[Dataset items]
────────────────
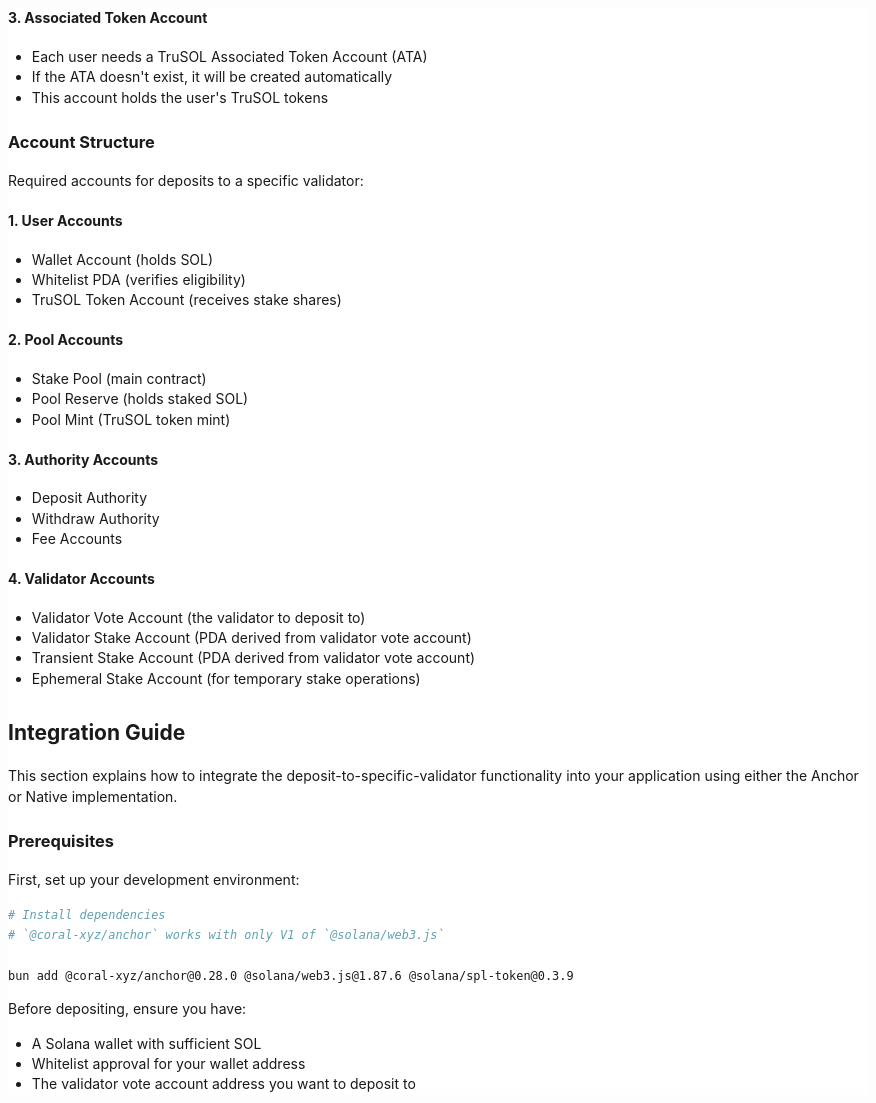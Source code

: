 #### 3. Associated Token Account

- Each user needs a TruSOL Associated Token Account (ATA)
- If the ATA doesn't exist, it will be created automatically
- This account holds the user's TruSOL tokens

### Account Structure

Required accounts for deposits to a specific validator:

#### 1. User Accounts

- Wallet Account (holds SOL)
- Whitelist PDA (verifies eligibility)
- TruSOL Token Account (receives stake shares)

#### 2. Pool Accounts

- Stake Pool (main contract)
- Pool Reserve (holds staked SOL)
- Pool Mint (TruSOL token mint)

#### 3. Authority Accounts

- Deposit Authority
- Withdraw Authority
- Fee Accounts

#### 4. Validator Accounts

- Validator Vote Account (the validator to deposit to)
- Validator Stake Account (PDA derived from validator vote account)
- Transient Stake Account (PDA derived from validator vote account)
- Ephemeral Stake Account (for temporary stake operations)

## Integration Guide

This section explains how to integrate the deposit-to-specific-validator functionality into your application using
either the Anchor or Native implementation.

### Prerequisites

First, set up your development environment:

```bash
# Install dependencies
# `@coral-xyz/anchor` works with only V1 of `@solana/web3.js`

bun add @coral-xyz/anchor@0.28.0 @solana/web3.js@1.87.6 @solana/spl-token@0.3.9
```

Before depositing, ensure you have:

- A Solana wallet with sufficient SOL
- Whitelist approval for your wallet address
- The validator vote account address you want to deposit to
────────────────
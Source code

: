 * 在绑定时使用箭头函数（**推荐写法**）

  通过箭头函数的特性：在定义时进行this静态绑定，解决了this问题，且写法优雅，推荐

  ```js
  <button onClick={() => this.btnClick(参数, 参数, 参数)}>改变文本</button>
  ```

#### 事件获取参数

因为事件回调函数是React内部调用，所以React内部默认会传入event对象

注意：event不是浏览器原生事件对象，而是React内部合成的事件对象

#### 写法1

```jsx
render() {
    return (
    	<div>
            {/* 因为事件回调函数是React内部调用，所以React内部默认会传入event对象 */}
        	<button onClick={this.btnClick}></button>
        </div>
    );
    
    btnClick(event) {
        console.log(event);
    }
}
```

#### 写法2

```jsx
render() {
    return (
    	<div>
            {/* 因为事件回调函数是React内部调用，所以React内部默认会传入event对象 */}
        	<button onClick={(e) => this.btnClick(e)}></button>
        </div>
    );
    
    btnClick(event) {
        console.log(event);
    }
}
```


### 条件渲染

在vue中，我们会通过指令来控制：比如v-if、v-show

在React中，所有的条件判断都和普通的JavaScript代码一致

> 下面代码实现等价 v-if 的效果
────────────────
What is needed is a verbatim copy of every line in the records above from the one containing "注意：event不是浏览器原生事件对象，而是React内部合成的事件对象" down to the one containing "下面代码实现等价 v-if 的效果", both included, and nothing more.

注意：event不是浏览器原生事件对象，而是React内部合成的事件对象

#### 写法1

```jsx
render() {
    return (
    	<div>
            {/* 因为事件回调函数是React内部调用，所以React内部默认会传入event对象 */}
        	<button onClick={this.btnClick}></button>
        </div>
    );
    
    btnClick(event) {
        console.log(event);
    }
}
```

#### 写法2

```jsx
render() {
    return (
    	<div>
            {/* 因为事件回调函数是React内部调用，所以React内部默认会传入event对象 */}
        	<button onClick={(e) => this.btnClick(e)}></button>
        </div>
    );
    
    btnClick(event) {
        console.log(event);
    }
}
```


### 条件渲染

在vue中，我们会通过指令来控制：比如v-if、v-show

在React中，所有的条件判断都和普通的JavaScript代码一致

> 下面代码实现等价 v-if 的效果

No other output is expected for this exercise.